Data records
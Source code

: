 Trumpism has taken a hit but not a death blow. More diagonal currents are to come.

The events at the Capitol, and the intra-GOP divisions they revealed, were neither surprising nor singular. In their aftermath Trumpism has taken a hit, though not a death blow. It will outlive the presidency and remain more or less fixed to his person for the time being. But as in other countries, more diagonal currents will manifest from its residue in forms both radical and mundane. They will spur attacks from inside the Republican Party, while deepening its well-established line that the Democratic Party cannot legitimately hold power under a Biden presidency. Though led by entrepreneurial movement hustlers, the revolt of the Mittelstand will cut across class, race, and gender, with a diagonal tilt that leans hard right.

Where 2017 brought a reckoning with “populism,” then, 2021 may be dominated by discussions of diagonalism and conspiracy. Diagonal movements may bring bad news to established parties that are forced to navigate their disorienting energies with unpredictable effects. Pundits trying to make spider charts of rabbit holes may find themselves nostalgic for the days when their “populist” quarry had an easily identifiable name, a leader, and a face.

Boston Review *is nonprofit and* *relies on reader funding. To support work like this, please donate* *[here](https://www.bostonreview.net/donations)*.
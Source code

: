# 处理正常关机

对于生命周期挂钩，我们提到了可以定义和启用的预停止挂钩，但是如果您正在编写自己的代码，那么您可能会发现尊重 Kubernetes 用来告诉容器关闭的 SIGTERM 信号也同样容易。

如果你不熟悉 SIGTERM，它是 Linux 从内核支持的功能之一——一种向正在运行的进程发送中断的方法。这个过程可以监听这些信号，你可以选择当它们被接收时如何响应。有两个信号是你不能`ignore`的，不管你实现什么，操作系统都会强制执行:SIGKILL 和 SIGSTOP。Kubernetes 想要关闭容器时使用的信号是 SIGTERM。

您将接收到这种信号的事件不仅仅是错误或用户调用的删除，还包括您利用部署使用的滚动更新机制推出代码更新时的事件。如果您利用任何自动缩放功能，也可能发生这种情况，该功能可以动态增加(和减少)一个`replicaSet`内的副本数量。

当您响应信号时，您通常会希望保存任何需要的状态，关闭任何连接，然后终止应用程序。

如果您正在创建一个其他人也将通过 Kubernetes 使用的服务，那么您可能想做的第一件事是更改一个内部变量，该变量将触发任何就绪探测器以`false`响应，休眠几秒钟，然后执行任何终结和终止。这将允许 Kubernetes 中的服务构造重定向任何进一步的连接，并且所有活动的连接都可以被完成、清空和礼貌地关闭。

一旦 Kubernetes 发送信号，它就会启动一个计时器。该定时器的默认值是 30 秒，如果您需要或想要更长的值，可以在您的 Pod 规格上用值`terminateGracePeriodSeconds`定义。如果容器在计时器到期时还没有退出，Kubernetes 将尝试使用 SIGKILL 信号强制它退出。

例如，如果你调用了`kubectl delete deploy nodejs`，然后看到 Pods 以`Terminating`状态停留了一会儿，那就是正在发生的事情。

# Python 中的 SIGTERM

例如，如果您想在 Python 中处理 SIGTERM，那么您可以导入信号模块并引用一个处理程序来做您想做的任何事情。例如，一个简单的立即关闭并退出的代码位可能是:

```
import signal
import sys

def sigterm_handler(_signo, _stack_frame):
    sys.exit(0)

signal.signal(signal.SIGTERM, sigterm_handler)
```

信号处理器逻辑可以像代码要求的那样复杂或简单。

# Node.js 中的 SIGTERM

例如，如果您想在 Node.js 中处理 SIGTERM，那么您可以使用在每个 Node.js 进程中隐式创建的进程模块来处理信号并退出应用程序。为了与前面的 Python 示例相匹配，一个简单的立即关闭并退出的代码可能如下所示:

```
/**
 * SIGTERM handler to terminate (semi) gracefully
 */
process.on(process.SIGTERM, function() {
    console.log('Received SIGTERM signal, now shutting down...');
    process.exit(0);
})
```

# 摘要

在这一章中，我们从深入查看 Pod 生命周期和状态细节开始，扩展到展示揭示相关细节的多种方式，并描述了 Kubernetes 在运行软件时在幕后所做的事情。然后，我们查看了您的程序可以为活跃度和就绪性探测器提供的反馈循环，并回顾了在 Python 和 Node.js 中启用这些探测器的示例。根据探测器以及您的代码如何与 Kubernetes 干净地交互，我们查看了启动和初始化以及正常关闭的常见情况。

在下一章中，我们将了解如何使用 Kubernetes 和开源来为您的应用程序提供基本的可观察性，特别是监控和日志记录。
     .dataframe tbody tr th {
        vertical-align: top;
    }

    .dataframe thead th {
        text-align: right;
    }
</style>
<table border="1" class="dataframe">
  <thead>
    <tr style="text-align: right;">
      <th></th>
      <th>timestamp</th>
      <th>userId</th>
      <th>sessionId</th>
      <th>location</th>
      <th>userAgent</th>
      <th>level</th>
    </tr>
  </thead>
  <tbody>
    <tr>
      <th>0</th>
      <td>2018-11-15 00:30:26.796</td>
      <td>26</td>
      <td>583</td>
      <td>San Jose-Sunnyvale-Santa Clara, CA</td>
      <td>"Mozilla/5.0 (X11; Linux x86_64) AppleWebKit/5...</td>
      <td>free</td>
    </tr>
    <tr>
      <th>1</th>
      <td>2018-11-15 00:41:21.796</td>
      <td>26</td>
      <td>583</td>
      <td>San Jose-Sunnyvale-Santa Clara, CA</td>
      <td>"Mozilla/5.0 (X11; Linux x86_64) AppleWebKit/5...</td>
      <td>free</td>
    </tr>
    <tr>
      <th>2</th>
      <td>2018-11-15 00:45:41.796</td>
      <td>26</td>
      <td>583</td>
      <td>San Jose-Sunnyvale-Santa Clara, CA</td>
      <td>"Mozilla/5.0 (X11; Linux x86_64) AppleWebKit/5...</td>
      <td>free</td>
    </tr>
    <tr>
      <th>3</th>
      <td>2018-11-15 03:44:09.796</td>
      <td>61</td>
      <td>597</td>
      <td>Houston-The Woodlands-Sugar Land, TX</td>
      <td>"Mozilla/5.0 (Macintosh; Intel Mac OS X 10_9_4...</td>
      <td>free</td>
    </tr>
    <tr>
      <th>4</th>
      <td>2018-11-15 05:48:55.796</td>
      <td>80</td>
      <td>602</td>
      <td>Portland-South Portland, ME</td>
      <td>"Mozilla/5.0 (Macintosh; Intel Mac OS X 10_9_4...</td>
* * *
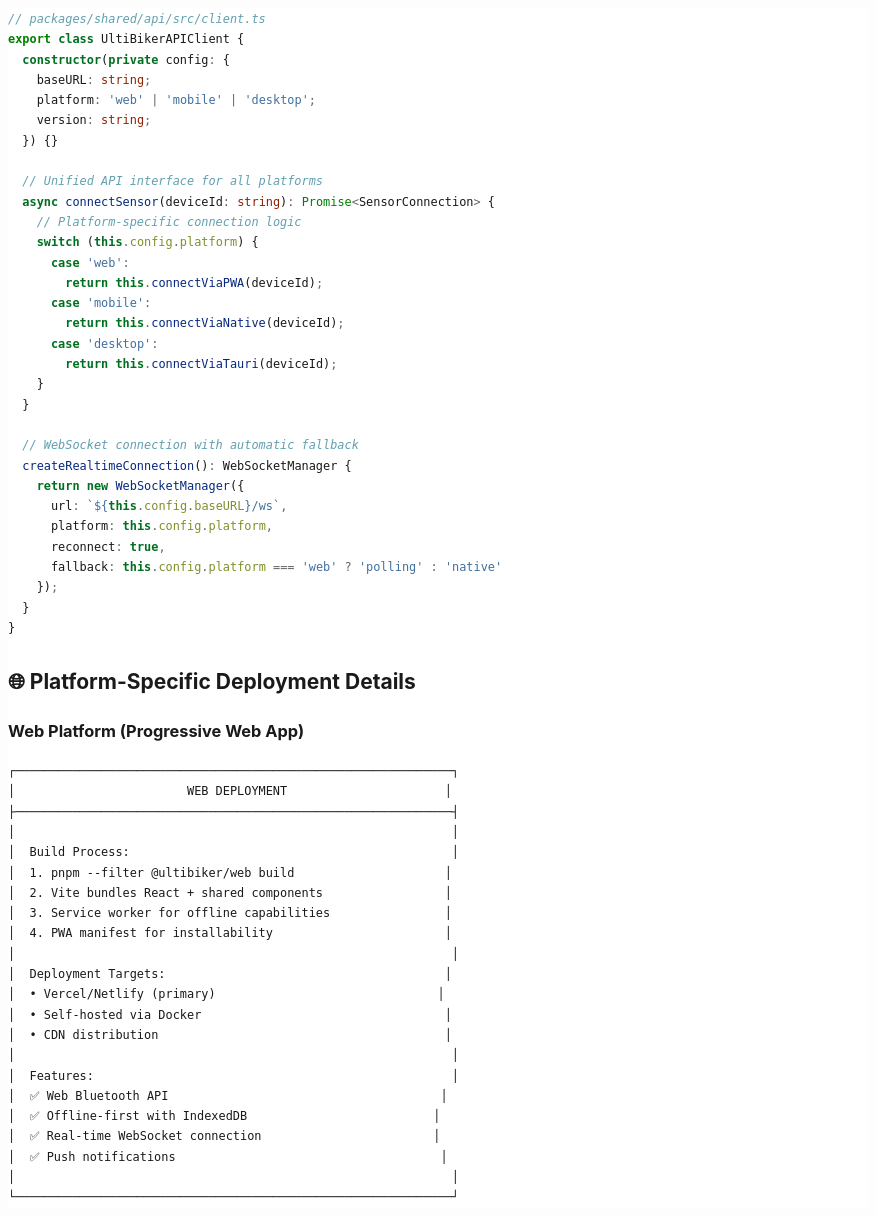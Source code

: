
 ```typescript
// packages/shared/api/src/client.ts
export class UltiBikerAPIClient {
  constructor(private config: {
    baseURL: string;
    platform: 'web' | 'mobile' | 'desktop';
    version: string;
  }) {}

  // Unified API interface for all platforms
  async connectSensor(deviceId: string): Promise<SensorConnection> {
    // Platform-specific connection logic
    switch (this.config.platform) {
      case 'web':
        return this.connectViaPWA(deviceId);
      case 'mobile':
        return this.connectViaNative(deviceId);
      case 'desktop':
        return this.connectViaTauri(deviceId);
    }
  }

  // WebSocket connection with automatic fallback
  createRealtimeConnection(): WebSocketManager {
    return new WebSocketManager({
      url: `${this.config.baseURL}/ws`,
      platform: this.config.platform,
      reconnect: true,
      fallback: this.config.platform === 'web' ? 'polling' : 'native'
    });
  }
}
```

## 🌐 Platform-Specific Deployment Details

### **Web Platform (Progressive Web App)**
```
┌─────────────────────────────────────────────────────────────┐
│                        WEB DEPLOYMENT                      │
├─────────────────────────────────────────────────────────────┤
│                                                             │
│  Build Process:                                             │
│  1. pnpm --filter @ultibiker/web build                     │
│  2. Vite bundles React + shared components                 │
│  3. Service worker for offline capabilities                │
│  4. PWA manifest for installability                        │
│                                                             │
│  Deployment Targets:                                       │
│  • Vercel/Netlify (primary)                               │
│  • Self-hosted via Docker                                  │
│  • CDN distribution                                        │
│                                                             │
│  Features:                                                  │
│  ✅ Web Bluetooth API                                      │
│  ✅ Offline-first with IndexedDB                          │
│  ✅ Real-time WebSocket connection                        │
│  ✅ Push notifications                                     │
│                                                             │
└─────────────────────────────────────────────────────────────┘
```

■ **Your task**: The required answer is the exact run of lines above starting at the line with "Where 2017 brought" and ending at the line with "您将接收到这种信号的事件不仅", with both ends present.

■ **Answer area**:
Where 2017 brought a reckoning with “populism,” then, 2021 may be dominated by discussions of diagonalism and conspiracy. Diagonal movements may bring bad news to established parties that are forced to navigate their disorienting energies with unpredictable effects. Pundits trying to make spider charts of rabbit holes may find themselves nostalgic for the days when their “populist” quarry had an easily identifiable name, a leader, and a face.

Boston Review *is nonprofit and* *relies on reader funding. To support work like this, please donate* *[here](https://www.bostonreview.net/donations)*.
Source code

:# 处理正常关机

对于生命周期挂钩，我们提到了可以定义和启用的预停止挂钩，但是如果您正在编写自己的代码，那么您可能会发现尊重 Kubernetes 用来告诉容器关闭的 SIGTERM 信号也同样容易。

如果你不熟悉 SIGTERM，它是 Linux 从内核支持的功能之一——一种向正在运行的进程发送中断的方法。这个过程可以监听这些信号，你可以选择当它们被接收时如何响应。有两个信号是你不能`ignore`的，不管你实现什么，操作系统都会强制执行:SIGKILL 和 SIGSTOP。Kubernetes 想要关闭容器时使用的信号是 SIGTERM。

您将接收到这种信号的事件不仅仅是错误或用户调用的删除，还包括您利用部署使用的滚动更新机制推出代码更新时的事件。如果您利用任何自动缩放功能，也可能发生这种情况，该功能可以动态增加(和减少)一个`replicaSet`内的副本数量。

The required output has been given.